Over at Greyhawkery, Mike Bridges makes the point that, from the standpoint of a “modern” reboot, the World of Greyhawk setting is something of a mess. It’s a patchwork of different sources, including entire campaign settings ported into Oerth; from Gary Gygax, to Rob Kuntz, to Frank Mentzer, to François Marcela-Froideval, to Len Lakofka, to Andre Norton’s Quag Keep novels.
Sometimes the written sources conflict; the aforementioned Quag Keep novels bear little resemblance to the Greyhawk we know, and both Marcela-Froideval’s Chroniques de la Lune Noire and Gygax’s own “Gord the Rogue” novels featured the world being destroyed, and “Gord the Rogue” had a completely different City of Greyhawk than the published boxed set (for that matter, so did the novel Nightwatch). Castle Zagyg was completely different than Greyhawk Ruins which was completely different than Castle Greyhawk. The adventure “Fate of Istus” module had big mechanical changes happen to the setting that were later pretty much ignored, like monks losing all of their abilities. Don’t even get me started on the Greyhawk presented in the three Rose Estes novels. Stop being so worried about continuity and canon. Roll with it.
It also has heavy doses of non-fantasy elements like spaceships (Expedition to the Barrier Peaks, gates to the Starship Warden from Metamorphosis Alpha), the wild west (Murlynd the quasi-deity), and “modern day”/science fiction (the “Factory Level” beneath Castle Greyhawk).
Later published incarnations tended to play down those elements, in favor of making Greyhawk a more “straight” fantasy setting. But I think that approach was an enormous mistake, and one that, should an adaption of the setting be in the cards for 5th Edition D&D, should be turned on its head.
If it were up to me (and it’s not), I’d embrace the patchwork nature of Greyhawk. I’d hire Frank Mentzer to write up a full treatment of Aquaria and put it across the Solnor Ocean. I’d hire Len Lakofka to do a full-blown campaign book for the Spindrift/Lendore Isles. I’d hire Rob Kuntz to finally produce a definitive version of Maure Castle. I’d hire François Marcela-Froideval to do a sourcebook for the Empire of Lhynn and use it to invigorate the whole region of westernmost Oerik that was detailed in the Chainmail game. Go wild. Invite, nay, insist, that every author bring his or her unique voice to their region.

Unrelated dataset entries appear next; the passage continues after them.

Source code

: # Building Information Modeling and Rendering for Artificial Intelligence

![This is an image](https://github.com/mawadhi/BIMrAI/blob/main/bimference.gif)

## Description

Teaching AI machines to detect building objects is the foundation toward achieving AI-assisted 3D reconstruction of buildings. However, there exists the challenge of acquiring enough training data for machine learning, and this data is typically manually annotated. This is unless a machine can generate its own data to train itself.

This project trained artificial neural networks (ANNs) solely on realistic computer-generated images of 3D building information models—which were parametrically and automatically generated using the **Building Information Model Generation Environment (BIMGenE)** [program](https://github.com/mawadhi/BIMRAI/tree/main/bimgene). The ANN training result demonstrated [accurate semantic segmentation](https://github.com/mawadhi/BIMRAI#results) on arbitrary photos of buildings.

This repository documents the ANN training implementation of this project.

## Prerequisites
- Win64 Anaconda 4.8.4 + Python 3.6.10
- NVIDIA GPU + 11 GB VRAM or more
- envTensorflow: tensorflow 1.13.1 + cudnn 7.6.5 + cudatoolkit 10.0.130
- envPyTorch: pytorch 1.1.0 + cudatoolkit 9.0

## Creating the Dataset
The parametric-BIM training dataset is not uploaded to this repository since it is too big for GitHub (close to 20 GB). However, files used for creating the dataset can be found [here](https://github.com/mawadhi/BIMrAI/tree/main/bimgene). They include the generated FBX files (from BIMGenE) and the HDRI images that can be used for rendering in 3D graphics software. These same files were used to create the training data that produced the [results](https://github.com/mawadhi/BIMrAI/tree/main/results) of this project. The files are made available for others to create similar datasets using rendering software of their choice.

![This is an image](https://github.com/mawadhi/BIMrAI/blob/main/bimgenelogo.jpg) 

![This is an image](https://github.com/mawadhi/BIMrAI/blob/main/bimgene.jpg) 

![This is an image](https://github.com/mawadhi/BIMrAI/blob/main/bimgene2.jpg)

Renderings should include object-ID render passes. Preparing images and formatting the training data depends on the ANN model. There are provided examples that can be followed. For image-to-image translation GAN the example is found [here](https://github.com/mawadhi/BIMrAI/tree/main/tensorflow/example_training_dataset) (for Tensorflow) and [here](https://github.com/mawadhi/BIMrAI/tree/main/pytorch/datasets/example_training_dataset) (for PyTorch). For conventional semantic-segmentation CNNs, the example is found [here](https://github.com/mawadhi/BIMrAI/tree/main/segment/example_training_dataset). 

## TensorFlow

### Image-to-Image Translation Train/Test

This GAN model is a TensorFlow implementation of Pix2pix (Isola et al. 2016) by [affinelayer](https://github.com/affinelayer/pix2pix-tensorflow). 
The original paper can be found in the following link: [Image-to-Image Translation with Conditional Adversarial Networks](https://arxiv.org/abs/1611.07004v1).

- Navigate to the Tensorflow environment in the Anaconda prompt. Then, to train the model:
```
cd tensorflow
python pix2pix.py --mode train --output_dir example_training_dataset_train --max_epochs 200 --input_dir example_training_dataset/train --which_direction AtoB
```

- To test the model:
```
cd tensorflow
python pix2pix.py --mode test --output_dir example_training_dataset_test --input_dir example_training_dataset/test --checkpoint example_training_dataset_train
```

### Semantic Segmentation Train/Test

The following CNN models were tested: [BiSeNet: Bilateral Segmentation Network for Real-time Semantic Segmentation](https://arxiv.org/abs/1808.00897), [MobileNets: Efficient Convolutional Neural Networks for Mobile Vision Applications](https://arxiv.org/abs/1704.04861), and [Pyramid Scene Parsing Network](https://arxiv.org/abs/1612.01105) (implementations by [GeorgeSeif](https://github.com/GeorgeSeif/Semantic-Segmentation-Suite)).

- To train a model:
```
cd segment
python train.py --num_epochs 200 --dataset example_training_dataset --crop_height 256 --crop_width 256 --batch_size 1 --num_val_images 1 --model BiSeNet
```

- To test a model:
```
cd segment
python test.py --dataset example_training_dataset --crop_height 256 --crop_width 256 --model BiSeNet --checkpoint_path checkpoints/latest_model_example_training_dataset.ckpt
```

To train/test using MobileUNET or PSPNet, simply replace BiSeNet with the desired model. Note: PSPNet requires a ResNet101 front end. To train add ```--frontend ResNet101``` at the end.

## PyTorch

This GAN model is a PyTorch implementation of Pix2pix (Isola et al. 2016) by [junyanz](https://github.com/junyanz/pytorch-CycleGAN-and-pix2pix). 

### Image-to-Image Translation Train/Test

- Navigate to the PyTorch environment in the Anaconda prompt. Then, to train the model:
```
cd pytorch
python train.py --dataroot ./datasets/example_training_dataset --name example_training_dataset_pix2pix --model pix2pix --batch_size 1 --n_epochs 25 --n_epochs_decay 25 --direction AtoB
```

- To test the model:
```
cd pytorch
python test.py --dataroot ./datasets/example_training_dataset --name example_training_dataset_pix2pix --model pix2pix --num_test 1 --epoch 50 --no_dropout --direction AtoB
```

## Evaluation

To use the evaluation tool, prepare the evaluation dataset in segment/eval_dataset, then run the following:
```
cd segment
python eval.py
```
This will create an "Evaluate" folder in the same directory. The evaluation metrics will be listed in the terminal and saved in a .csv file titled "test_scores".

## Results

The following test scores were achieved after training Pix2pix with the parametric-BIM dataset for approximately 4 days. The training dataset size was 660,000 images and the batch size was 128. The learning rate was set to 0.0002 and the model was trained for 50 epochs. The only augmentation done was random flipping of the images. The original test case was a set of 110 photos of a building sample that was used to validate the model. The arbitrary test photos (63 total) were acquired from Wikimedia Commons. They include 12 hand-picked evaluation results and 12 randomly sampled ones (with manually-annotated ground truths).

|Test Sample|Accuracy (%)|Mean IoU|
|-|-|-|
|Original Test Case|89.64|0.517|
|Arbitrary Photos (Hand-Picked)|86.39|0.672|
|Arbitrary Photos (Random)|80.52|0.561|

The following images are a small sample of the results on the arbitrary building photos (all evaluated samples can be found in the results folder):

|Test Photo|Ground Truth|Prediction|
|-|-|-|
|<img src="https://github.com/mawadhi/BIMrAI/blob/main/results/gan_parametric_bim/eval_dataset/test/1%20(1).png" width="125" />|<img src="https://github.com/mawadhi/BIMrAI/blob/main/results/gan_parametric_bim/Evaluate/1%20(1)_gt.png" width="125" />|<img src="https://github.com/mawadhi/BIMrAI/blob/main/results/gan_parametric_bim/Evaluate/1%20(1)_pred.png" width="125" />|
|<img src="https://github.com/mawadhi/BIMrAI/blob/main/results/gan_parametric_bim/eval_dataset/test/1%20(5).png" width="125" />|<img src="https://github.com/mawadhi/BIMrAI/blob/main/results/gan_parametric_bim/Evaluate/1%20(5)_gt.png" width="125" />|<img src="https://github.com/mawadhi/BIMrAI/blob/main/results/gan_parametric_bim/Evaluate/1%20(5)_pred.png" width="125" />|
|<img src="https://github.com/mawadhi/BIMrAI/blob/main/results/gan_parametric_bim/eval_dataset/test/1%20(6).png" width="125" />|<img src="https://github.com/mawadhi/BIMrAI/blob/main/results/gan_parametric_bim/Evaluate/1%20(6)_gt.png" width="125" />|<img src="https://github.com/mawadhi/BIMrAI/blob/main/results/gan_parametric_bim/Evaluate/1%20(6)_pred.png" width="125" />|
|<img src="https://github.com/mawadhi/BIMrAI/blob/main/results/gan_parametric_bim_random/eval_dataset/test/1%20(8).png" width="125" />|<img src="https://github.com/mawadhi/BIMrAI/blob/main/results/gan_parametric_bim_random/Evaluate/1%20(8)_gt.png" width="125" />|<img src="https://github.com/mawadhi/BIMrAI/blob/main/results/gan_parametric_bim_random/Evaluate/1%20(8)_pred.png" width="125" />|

I’d not be afraid to bring in science fiction, the wild west, heck, even 30’s gangsters and other stuff from far afield. There’s a laser pistol in the mummy’s tomb. Why? Fuck you; it’s Greyhawk, that’s why!
One of the complaints about Greyhawk has been that it’s too generic. Too vanilla. This would be a way to make it stand out from the Forgotten Realms in a big way. If anything, FR is the setting that’s homogeneous and High Fantasy Medieval. Greyhawk’s big claim to fame is precisely its kitchen sink approach when it comes not only to genre, but to authorial voice. That should, and could, be its strength. There’s an adventure with King Kong, fer crissakes. Go gonzo with it!
5 thoughts on “The Ugly Duckling”
Great rebuttal! Thats how I roll with my own hawk I just feel its not the direction of official dnd anymore. But youre right. Like my friends say, go big or go home.
Umm…where do I send my money to make that happen?!
As I've always said, "if there is something in Greyhawk you don't like, don't use it." I never used Murlynd, or too much of the sci-fi element (S3 was it), but I never felt that it took away anything from what I was trying to do. As long as there is enough of a "fiction logical" reason for it, I say put it in.
Nearly 3 years later and this blog (and its inspiration) are still relevant. That is part of the mystique of the games of “old” — they do not age like music or fashion or cuisine or anything else (like editions of role-playing games).
Would that Wizards would open Greyhawk to the DM’s Guild or hire the folks mentioned above with Greyhawk Grognard as a sort of producer or overseer for the project.